Is it better to buy or to rent?

Whether you choose to live in an apartment, a townhouse, or a house is a matter of personal taste. The decision to purchase or rent, however, is a financial matter.

Calculating the “cost” of renting is simple – you sign a lease and agree to pay a fixed amount each month until the expiration of the lease. Calculating the “cost” of purchasing, however, is more complex and requires greater financial commitment. Whether purchasing a co-op, condo or house, you will be required to make a down payment. It can be a very minimal down payment if you obtain an insured mortgage, sometimes as little as 3.5% as opposed to a conventional mortgage, where you would be required to pay at least 20% of the purchase price.

Obviously, the larger the down payment is the smaller the mortgage needed to finance the balance of the purchase price of the property will be and thus, the smaller the monthly mortgage payment will be. The down payment, however, also creates an “opportunity cost,” since that money could have been invested.

The income that would have been earned by investing the funds instead of using them for the down payment is the opportunity cost. Accordingly, by increasing the down payment you will reduce the monthly mortgage expense, but you will also increase the opportunity cost. Note that there is no precise formula to calculate the opportunity cost, since it will depend on what investments you would have made and what income they would have provided.
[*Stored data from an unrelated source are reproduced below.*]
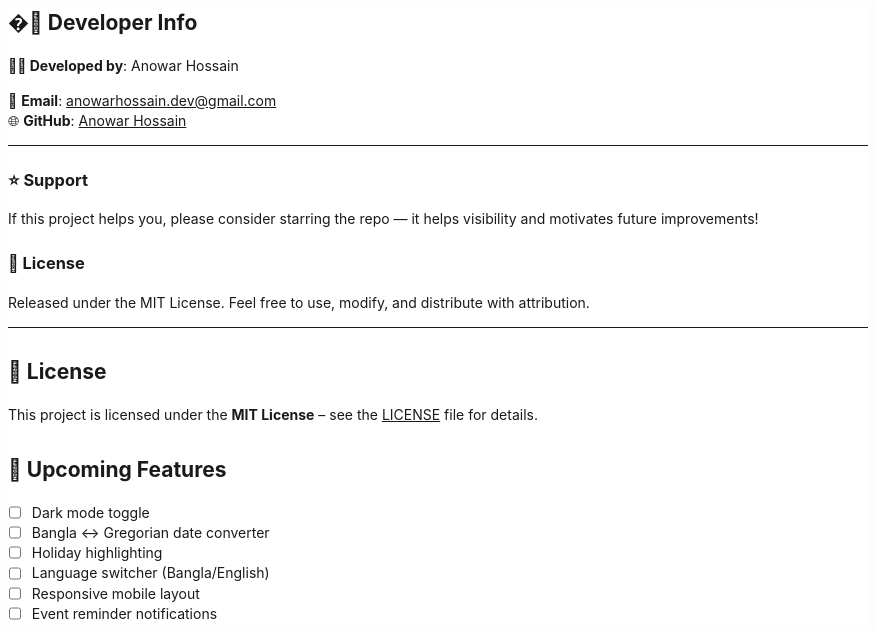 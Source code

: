 ## �👤 Developer Info

**👨‍💻 Developed by**: Anowar Hossain  

📧 **Email**: [anowarhossain.dev@gmail.com](mailto:anowarhossain.dev@gmail.com)  
🌐 **GitHub**: [Anowar Hossain](https://github.com/anowarohossain)

---

### ⭐ Support
If this project helps you, please consider starring the repo — it helps visibility and motivates future improvements!

### 📝 License
Released under the MIT License. Feel free to use, modify, and distribute with attribution.

---

## 🪪 License

This project is licensed under the **MIT License** – see the [LICENSE](LICENSE) file for details.

## 🚀 Upcoming Features

- [ ] Dark mode toggle
- [ ] Bangla ↔ Gregorian date converter
- [ ] Holiday highlighting
- [ ] Language switcher (Bangla/English)
- [ ] Responsive mobile layout
- [ ] Event reminder notifications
Most conventional mortgages (those that are not insured by government or private agencies) require a minimum down payment of twenty percent (20%). Purchasers who do not have the liquid assets needed to give a twenty percent (20%) down payment must obtain an insured mortgage, usually from either the Federal Housing Administration (FHA) or from Private Mortgage Insurance (PMI). These types of mortgages require the purchaser to pay an insurance premium in addition to the principal, interest, taxes, etc., so not only will the monthly cost be greater since the mortgage itself is larger, but the purchaser will incur the additional expense of the insurance premium, as well.

In most cases, I have advised clients seeking residential housing that purchasing is preferable to renting for the following reasons:

Historically, real estate has always appreciated over time, so you benefit from the appreciation; and

Most mortgages are “self-liquidating,” meaning the monthly payments will reduce the total amount owed each month, thus building additional equity; and

When comparing “costs,” purchasers get a tax deduction for the interest and real estate taxes whereas renters cannot deduct any portion of their rent.

Currently, buying is 38% cheaper than renting on a national basis, and 24% cheaper in New York, according to the National Association of Realtors. This is due, in part, to interest rates currently being at historical lows. Should they rise again this might no longer be the case, so if you are contemplating home ownership, you may want to do so before interest rates rise.